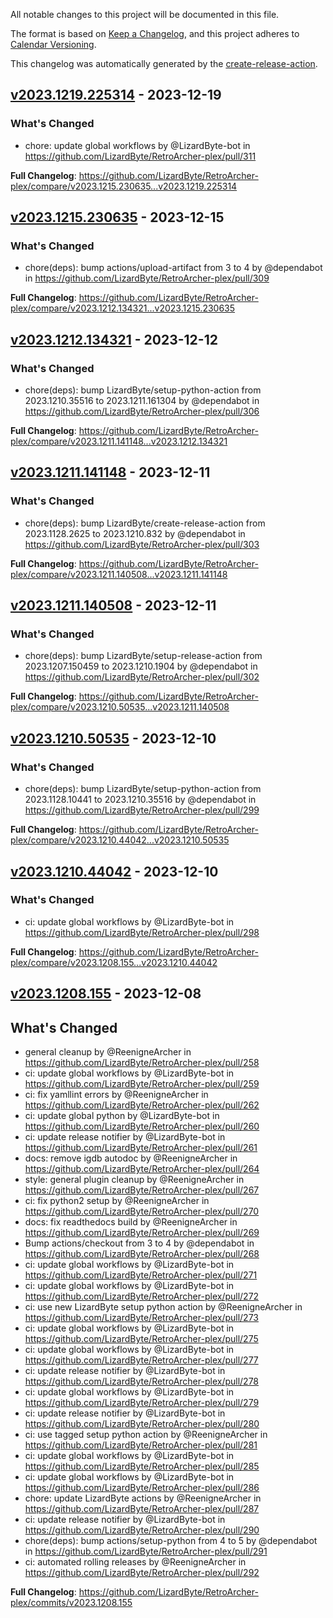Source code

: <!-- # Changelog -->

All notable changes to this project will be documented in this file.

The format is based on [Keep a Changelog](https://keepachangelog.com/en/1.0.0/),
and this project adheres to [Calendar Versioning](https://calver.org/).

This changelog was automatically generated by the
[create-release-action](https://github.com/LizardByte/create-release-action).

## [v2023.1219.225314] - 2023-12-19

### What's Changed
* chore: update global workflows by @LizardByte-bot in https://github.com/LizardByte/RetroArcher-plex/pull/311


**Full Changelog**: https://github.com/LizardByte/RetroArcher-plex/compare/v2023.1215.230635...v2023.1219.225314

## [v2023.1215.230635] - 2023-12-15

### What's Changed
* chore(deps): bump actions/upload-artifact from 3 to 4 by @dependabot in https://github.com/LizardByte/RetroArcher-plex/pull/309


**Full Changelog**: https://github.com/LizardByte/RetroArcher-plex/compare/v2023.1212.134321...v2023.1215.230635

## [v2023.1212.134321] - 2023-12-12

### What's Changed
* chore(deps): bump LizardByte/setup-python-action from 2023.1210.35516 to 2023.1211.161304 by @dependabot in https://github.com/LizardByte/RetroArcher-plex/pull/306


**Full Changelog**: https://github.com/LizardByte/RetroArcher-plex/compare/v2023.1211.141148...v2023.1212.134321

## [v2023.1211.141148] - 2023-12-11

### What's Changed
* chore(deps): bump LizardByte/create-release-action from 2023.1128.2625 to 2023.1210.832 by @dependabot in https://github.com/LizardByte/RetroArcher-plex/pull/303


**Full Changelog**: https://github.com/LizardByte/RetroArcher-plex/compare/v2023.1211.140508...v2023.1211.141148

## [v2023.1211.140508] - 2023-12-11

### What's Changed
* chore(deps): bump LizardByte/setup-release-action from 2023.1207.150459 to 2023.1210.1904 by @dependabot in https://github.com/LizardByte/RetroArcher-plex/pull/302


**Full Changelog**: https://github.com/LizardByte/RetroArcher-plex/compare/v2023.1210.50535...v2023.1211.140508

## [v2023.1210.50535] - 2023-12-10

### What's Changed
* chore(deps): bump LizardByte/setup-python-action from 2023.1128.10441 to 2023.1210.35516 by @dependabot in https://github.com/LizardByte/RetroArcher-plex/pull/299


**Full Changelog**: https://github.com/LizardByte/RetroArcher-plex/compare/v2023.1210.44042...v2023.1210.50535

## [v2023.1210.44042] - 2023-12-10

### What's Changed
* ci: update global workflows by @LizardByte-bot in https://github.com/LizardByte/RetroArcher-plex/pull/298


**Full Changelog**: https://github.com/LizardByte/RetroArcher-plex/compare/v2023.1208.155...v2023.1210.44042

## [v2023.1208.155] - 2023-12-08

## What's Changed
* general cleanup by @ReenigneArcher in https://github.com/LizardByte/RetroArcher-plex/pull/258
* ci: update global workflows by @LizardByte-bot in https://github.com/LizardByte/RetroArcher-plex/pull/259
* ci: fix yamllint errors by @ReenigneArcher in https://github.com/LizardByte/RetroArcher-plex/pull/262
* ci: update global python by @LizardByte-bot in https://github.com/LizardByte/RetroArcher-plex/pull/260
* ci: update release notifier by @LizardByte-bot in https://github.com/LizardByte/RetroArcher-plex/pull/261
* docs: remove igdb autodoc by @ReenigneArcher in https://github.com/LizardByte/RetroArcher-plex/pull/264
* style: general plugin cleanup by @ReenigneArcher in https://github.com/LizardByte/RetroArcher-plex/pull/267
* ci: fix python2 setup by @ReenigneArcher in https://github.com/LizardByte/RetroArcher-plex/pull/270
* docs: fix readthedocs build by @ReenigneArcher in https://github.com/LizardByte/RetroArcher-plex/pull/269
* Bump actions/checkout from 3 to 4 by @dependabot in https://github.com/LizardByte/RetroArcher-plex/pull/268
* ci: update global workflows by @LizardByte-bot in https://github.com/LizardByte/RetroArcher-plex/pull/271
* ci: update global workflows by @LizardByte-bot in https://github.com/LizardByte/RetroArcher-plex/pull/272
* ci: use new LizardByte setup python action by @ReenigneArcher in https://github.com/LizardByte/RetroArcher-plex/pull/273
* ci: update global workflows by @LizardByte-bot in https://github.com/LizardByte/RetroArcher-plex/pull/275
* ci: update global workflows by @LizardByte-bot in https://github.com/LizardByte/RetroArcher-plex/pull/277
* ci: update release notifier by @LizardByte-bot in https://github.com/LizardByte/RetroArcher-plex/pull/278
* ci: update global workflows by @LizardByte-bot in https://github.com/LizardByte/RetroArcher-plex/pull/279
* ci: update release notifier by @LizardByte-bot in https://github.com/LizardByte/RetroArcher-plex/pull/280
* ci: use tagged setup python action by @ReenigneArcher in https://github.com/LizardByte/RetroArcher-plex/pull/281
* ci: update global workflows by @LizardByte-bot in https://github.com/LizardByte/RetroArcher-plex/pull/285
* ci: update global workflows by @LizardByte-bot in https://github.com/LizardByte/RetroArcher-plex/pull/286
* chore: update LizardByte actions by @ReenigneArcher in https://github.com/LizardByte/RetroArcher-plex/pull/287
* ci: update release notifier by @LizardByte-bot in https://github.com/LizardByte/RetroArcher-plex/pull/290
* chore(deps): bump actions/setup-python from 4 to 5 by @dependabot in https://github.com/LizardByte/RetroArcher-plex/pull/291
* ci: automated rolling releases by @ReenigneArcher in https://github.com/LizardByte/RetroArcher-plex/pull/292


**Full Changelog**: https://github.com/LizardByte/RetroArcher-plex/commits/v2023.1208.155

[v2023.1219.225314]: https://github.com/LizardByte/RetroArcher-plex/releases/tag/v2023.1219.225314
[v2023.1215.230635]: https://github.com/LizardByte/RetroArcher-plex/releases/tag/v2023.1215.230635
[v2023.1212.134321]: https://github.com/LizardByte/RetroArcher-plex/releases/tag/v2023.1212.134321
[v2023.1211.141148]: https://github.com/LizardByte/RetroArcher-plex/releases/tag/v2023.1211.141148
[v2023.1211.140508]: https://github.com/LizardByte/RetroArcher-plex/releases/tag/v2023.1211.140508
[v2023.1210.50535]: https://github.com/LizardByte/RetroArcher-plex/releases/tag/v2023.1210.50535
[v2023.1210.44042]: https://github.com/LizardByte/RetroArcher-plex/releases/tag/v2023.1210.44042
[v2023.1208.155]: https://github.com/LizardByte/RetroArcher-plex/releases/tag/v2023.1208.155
________________
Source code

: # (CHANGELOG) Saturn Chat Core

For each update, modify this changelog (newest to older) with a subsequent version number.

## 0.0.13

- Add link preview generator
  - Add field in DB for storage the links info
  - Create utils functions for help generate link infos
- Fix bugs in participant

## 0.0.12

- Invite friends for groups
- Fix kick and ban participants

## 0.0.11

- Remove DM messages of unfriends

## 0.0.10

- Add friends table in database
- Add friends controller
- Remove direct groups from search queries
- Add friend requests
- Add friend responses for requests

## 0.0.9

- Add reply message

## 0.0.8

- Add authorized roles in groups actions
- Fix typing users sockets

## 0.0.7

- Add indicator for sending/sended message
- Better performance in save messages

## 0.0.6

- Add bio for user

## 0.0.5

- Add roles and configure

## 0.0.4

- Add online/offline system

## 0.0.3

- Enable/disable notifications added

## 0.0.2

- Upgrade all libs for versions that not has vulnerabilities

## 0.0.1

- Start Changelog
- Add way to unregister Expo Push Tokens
________________
Look through the entries above and copy each line that has "notifier" in it.

* ci: update release notifier by @LizardByte-bot in https://github.com/LizardByte/RetroArcher-plex/pull/261
* ci: update release notifier by @LizardByte-bot in https://github.com/LizardByte/RetroArcher-plex/pull/278
* ci: update release notifier by @LizardByte-bot in https://github.com/LizardByte/RetroArcher-plex/pull/280
* ci: update release notifier by @LizardByte-bot in https://github.com/LizardByte/RetroArcher-plex/pull/290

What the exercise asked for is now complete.